Unfortunately, several follow-up studies have demonstrated the rapid recurrence of severe PMS attended by significant social disruption after cessation of therapy with SSRIs.60,61 Practically speaking this would mean that if this line of therapy is chosen extended treatment may be required.
Gonadotropin-Releasing Hormone Agonists
A different approach to the management of severe PMS has been to suppress the ovarian cycle, which is thought to incite the changes in central neurotransmitters that underlie the manifestations of PMS (Fig. 23-7). Gonadotropin-releasing hormone (GnRH) agonists effect rapid medical ovarian suppression, thereby inducing a pseudomenopause and affording relief from PMS.62 This approach is unsatisfactory in the long term not only because of the troublesome menopausal symptoms it evokes, but also because it creates an increased risk for osteoporosis and possibly ischemic heart disease. When combined with hormone replacement therapy GnRH agonists afford excellent relief from premenstrual symptoms without the attendant risks and symptoms resulting from premature menopause. The major drawback to this therapeutic approach is the expense of medication and the need for the patient to take multiple medications on a long-term basis.
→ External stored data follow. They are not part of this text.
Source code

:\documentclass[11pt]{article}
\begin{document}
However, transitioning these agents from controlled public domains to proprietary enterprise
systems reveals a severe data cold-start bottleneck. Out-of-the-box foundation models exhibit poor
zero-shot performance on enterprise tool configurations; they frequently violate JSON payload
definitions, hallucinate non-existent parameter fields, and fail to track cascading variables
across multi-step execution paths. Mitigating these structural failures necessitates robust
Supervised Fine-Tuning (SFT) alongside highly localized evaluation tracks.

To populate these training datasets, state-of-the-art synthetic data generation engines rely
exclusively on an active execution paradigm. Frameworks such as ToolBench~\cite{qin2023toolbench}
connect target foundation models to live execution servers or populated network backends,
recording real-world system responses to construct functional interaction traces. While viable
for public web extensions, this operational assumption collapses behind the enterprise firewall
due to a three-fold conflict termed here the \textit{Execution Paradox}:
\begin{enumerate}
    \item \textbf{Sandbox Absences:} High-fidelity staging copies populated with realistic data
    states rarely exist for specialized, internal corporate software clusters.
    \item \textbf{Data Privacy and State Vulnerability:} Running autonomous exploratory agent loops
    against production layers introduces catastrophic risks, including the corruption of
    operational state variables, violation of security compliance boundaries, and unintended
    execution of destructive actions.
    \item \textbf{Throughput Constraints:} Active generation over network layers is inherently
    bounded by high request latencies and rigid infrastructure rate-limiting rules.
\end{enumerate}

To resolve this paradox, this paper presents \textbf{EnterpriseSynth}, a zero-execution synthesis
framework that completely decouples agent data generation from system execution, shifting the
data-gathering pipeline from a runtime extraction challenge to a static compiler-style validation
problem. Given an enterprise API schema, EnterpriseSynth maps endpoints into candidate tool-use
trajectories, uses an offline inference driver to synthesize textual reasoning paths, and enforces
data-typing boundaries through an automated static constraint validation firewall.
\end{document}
Medical Management of Specific Symptoms
Premenstrual Mastalgia
Premenstrual mastalgia, which affects up to 70% of women in reproductive age, may occur in isolation from other PMS symptoms and, as such, should be considered a moliminal symptom. Low doses of danazol, the synthetic analog of ethinyltestosterone, can bring about dramatic relief of mastalgia in most women.66 This medication is given at a dose of 100mg daily for several cycles followed by maintenance doses of 50mg daily in the luteal phase only. Higher doses of danazol (400mg daily) may be required to relieve other PMS symptoms.67 Mastalgia may also respond to tamoxifen, a selective estrogen receptor modulator, at a dose of 10mg daily.68 Diuretics, medroxyprogesterone acetate, and pyridoxine have not been shown to help mastalgia.
Surgical Therapy
Medical approaches to PMS should be exhausted before consideration of surgery (hysterectomy and oophorectomy) for debilitating PMS. Observational trials have shown this therapy to be effective.69,70 For the woman in whom there is unequivocal documentation that premenstrual symptoms are severe and disruptive to lifestyle and relationships and in whom conservative medical therapies have failed (either due to lack of response, intolerable side effects, or prohibitive cost), the effect of medical ovarian suppression should be tested. At times this therapy (a GnRH agonist and continuous combination hormone replacement therapy) can be maintained until menopause with satisfactory symptom control. Some women, despite complete relief of symptoms, cannot afford to or choose not to take this combination of medications for prolonged intervals (as long as 10 to 15 years from diagnosis until menopause in some cases).